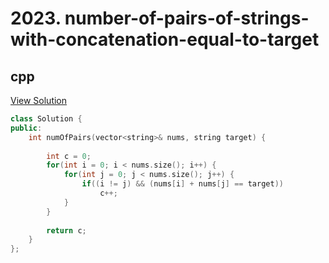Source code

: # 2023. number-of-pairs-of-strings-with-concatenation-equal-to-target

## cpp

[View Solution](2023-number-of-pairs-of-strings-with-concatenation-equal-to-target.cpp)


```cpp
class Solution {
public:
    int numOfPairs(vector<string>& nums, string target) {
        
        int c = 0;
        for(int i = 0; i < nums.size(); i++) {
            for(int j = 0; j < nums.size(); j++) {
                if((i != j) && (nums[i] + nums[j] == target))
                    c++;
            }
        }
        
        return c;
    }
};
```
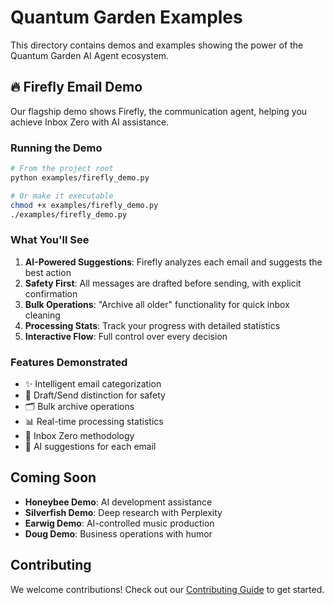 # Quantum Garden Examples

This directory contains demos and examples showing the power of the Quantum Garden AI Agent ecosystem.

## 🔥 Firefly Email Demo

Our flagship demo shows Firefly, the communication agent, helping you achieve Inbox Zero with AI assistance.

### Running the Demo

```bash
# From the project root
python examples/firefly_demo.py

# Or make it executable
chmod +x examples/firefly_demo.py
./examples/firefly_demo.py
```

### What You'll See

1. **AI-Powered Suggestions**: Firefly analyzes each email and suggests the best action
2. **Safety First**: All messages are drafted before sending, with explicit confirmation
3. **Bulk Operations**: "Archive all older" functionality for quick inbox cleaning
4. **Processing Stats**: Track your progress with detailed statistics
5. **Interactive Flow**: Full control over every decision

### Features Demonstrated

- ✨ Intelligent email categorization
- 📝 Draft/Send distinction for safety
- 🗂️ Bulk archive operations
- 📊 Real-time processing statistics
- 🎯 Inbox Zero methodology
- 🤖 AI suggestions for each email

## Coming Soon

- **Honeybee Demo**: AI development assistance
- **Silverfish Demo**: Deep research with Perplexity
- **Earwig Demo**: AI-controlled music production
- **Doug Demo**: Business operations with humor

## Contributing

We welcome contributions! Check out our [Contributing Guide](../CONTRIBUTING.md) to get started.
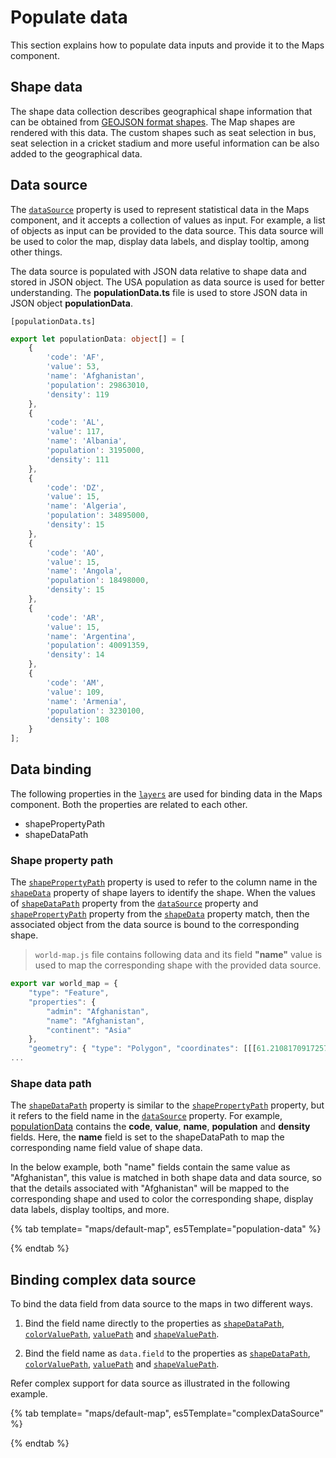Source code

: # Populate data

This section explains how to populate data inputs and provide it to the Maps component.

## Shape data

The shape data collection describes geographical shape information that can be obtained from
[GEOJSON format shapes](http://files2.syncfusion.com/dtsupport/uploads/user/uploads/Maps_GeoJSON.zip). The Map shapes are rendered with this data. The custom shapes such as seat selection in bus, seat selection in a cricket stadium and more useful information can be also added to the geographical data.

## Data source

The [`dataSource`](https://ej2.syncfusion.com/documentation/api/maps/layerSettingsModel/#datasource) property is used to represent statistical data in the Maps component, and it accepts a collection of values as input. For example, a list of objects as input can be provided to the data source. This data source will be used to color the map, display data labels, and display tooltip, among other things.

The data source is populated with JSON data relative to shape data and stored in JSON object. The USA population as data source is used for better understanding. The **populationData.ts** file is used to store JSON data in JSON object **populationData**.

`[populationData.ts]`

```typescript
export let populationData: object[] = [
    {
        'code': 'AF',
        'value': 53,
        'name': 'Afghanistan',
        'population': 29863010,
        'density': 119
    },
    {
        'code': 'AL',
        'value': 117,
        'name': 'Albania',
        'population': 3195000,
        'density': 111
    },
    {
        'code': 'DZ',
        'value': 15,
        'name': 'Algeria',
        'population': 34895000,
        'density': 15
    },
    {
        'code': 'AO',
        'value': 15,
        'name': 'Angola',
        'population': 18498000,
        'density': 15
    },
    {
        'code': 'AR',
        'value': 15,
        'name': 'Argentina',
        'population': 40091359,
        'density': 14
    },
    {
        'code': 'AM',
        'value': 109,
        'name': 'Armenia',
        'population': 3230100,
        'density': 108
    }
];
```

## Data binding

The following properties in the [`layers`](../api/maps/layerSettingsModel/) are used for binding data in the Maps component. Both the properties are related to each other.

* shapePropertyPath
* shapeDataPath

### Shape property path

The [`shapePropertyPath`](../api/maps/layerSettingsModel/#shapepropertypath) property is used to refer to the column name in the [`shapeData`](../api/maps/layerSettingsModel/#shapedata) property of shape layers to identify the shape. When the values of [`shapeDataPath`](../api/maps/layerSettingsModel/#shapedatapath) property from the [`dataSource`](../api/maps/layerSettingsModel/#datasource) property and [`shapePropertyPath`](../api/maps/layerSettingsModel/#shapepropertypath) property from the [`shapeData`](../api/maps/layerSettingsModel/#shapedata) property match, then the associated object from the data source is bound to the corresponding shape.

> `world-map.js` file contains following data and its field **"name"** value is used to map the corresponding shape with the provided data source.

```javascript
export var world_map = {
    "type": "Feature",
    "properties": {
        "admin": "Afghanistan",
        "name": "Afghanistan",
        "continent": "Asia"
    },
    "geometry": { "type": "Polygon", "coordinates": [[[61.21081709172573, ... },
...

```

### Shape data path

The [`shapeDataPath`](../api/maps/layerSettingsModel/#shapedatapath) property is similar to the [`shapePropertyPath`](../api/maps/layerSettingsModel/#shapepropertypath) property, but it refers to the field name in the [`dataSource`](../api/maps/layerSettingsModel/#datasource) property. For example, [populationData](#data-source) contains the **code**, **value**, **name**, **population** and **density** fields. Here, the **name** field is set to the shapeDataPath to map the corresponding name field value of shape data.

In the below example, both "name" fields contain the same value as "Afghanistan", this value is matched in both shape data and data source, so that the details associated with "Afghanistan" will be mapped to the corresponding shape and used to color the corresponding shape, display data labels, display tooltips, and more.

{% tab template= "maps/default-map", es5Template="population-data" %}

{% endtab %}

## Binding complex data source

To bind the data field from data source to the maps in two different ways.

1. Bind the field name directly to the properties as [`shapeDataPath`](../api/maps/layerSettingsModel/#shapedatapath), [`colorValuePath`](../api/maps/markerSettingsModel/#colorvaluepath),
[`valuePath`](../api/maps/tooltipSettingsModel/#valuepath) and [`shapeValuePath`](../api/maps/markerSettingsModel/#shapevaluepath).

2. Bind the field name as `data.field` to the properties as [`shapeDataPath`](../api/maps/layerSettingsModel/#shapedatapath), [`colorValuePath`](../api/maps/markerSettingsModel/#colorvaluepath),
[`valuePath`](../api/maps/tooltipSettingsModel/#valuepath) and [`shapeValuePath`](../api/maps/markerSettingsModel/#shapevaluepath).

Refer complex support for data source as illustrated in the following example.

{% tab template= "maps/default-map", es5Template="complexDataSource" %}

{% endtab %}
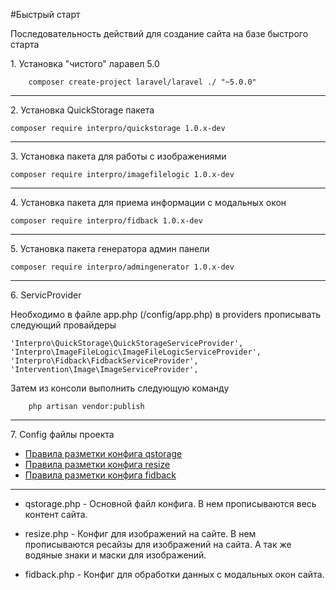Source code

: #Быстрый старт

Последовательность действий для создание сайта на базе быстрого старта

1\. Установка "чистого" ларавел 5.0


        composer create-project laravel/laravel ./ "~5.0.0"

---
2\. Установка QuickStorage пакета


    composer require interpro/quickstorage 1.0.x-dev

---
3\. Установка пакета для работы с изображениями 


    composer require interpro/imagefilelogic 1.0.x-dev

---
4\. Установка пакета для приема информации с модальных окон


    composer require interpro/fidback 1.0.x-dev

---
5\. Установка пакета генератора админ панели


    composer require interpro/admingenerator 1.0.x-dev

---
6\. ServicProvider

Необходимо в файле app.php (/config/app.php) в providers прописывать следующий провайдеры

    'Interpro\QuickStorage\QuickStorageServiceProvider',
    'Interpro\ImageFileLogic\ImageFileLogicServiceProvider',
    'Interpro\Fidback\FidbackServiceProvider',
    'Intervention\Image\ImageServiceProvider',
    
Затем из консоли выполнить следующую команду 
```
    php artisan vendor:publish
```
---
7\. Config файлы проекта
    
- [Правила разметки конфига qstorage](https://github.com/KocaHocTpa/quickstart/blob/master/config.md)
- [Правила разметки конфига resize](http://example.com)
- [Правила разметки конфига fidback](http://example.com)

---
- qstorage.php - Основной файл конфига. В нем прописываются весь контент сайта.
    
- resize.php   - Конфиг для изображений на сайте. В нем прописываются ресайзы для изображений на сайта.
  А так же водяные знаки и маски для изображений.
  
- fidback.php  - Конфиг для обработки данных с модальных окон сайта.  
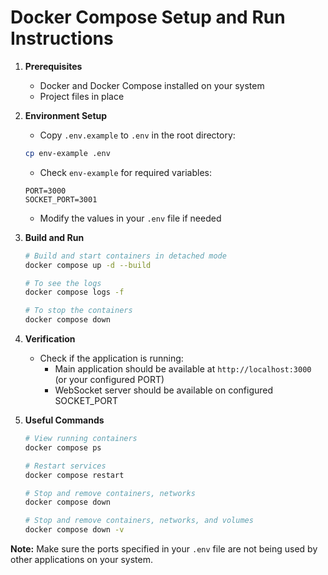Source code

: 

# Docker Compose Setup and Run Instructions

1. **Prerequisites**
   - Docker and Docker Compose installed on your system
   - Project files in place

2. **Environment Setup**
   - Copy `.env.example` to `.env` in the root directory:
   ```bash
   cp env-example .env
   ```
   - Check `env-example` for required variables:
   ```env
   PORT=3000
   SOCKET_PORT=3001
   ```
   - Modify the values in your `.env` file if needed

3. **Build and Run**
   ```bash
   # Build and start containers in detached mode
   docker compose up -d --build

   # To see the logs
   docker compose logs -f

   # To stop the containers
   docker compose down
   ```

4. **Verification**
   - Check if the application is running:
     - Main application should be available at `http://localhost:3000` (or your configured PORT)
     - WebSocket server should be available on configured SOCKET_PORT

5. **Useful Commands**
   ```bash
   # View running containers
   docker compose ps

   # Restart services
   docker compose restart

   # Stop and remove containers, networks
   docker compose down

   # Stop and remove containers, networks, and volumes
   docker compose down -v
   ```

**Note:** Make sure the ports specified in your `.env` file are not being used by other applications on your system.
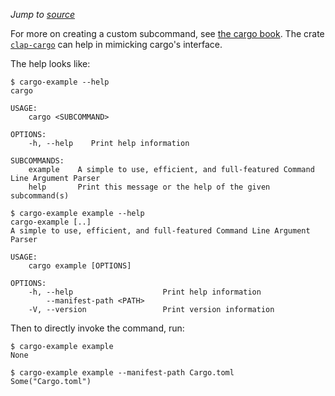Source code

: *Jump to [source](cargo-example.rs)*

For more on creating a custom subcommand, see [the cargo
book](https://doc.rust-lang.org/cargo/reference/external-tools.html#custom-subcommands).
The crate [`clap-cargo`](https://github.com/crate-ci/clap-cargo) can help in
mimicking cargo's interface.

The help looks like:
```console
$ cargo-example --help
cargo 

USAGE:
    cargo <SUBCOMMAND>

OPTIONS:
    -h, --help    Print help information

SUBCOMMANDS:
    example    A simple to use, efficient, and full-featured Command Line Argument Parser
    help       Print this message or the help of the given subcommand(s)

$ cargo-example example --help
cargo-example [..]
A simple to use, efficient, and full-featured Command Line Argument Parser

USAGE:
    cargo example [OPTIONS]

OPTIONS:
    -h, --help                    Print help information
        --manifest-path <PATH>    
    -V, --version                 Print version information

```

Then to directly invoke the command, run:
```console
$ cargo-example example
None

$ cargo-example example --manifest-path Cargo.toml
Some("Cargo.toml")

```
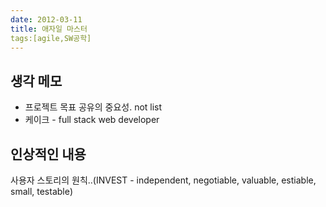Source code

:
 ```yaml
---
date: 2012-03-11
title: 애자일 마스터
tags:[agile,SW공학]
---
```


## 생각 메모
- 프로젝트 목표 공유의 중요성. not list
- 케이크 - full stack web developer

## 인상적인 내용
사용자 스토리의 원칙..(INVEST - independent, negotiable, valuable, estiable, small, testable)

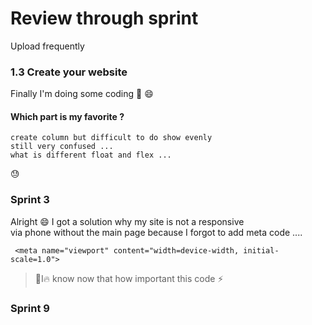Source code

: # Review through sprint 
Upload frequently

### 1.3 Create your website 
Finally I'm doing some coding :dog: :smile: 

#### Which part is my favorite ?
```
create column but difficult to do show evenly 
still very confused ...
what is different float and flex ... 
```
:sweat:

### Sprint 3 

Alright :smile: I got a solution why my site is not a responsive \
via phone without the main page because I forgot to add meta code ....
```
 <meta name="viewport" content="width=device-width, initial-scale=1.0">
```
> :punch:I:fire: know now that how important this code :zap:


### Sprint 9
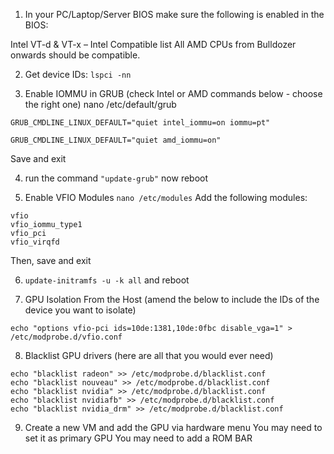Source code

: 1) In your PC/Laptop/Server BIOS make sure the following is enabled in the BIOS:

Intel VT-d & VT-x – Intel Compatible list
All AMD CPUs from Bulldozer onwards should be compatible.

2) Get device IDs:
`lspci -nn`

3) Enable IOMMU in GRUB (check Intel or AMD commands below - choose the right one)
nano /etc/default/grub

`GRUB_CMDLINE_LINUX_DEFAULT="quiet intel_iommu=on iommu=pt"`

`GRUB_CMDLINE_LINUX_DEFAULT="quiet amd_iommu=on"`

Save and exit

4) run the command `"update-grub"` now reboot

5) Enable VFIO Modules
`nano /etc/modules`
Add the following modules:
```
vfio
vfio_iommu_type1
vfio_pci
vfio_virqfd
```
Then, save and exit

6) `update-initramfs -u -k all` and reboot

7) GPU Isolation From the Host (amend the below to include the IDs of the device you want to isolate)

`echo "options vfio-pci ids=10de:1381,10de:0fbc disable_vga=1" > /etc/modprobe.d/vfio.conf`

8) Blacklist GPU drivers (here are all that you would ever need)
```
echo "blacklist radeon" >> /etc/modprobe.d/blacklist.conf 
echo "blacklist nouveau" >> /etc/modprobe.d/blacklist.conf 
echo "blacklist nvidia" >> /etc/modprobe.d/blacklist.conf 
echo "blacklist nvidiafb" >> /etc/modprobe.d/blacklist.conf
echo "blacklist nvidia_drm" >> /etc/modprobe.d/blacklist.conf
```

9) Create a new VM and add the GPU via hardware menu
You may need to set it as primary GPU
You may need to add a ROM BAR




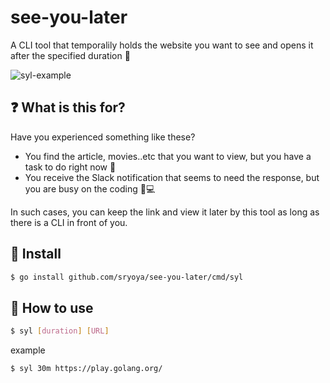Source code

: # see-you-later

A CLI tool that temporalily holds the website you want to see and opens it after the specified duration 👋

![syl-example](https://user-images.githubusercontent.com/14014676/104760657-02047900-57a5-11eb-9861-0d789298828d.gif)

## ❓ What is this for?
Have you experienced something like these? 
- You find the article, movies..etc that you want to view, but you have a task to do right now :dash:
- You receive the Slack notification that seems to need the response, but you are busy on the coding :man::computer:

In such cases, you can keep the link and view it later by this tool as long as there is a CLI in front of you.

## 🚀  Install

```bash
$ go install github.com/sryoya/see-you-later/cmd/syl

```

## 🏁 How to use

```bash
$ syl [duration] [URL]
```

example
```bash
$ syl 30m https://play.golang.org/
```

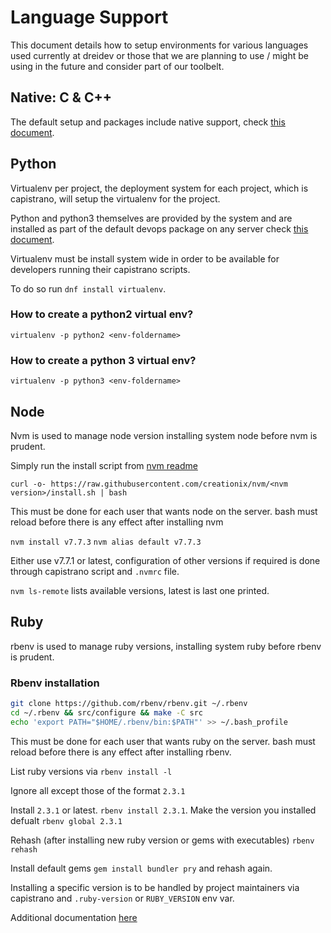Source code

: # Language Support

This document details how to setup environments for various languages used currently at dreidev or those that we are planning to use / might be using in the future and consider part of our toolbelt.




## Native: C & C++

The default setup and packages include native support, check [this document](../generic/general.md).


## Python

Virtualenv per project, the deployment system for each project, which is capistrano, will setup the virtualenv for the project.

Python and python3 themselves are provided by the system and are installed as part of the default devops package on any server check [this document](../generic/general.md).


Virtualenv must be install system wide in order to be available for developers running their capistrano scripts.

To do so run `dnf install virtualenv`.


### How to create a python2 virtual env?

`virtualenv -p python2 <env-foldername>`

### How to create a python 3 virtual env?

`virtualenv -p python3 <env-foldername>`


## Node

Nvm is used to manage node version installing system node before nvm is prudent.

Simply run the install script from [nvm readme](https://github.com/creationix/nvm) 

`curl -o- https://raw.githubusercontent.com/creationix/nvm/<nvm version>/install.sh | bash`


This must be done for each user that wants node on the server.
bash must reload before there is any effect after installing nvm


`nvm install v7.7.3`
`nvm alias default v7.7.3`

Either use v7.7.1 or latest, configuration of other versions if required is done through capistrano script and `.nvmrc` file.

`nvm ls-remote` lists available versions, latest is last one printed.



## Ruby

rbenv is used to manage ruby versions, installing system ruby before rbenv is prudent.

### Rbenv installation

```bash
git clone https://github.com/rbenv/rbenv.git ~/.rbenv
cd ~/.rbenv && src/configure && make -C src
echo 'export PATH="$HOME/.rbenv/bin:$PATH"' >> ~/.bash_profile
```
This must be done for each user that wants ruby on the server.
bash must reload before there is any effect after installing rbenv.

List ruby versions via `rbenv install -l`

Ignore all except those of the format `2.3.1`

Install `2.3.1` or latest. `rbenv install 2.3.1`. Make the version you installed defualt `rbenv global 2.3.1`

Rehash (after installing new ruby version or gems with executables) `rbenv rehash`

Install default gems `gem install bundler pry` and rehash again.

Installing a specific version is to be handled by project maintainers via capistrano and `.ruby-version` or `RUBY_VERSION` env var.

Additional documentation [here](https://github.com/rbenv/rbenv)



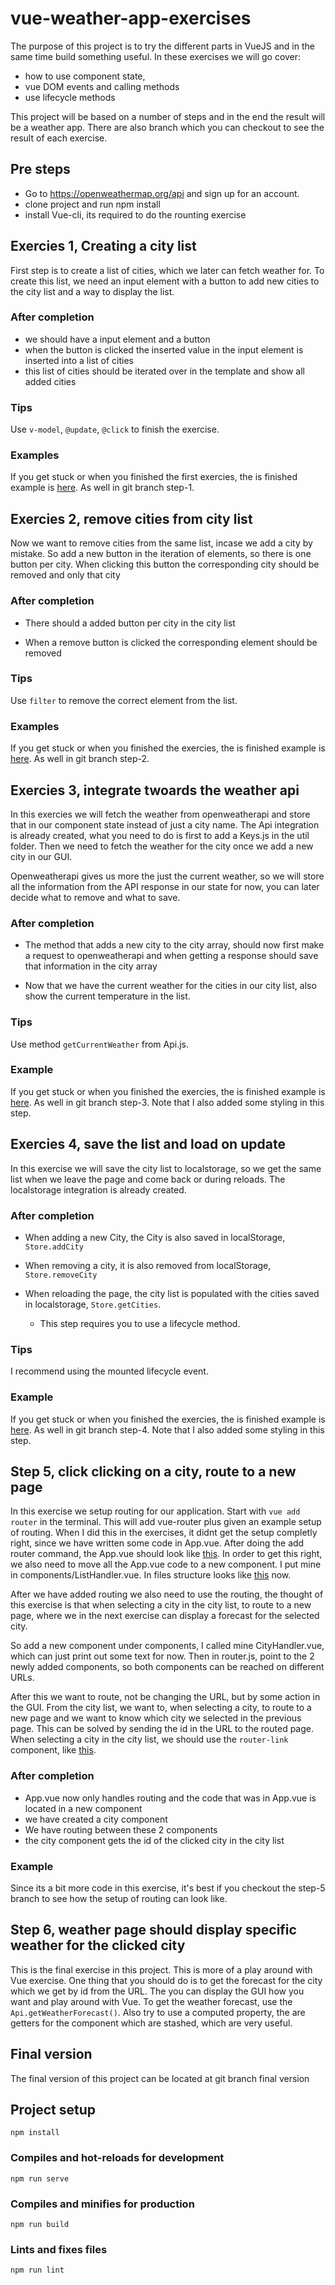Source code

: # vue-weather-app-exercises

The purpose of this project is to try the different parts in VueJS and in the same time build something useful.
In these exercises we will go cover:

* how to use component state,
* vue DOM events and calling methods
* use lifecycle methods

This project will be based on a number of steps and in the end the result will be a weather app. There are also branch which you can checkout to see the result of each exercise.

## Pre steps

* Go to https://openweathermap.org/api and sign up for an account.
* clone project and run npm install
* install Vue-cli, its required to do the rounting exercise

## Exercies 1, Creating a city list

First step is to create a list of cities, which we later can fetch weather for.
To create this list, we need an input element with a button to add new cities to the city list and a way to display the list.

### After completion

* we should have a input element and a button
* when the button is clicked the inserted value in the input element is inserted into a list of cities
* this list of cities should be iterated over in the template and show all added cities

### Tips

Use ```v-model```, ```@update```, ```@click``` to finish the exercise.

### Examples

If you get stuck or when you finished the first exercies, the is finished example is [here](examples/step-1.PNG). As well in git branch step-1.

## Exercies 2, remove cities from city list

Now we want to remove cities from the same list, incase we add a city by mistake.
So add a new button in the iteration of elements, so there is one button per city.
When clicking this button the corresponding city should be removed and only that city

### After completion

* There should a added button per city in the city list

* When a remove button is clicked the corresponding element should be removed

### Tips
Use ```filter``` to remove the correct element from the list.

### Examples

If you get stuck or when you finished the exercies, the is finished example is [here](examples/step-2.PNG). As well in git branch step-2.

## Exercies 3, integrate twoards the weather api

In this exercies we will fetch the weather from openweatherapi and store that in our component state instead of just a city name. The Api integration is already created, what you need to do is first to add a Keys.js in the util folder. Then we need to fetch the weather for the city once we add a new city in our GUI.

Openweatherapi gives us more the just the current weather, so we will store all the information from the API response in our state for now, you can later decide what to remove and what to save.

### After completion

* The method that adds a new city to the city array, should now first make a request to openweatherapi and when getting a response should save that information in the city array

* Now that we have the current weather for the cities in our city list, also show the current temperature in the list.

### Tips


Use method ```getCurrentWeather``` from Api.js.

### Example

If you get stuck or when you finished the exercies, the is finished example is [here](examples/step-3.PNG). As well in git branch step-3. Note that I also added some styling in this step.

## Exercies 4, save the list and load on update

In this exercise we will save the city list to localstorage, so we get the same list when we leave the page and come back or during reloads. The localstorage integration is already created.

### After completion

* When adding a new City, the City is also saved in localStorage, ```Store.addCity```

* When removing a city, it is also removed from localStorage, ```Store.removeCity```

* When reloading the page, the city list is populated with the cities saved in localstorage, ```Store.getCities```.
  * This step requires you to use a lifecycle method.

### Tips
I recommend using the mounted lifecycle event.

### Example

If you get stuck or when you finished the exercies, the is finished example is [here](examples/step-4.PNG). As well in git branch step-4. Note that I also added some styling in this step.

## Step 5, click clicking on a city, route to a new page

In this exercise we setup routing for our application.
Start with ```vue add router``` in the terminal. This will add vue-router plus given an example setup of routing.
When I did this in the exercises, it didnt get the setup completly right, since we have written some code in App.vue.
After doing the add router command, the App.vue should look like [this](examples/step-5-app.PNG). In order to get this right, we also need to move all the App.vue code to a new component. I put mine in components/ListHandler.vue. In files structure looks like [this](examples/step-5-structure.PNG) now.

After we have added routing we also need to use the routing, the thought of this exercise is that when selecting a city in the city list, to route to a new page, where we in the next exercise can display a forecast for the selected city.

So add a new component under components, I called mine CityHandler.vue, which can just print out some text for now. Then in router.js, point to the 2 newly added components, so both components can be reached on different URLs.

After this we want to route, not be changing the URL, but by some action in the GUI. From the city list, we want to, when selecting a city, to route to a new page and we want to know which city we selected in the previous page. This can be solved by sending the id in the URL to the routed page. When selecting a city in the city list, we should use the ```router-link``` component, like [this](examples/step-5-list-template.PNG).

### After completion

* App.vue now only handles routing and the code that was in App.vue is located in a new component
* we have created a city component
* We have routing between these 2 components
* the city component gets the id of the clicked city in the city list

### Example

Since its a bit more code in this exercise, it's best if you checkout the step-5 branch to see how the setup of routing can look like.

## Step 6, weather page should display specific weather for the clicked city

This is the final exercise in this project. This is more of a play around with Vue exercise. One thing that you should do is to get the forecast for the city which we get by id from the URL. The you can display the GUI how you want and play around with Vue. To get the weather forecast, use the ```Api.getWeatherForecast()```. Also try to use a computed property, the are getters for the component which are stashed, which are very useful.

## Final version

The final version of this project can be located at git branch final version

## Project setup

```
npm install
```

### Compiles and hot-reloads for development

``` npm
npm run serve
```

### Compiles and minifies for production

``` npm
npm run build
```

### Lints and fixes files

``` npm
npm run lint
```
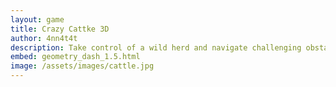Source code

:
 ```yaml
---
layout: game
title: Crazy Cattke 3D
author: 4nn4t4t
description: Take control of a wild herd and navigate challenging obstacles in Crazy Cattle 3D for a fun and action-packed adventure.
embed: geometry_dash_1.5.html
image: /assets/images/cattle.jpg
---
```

== Exercise description ==
The answer must consist of each line from the entries that contains the string "only".

== Task output ==
When clicking this button the corresponding city should be removed and only that city
* App.vue now only handles routing and the code that was in App.vue is located in a new component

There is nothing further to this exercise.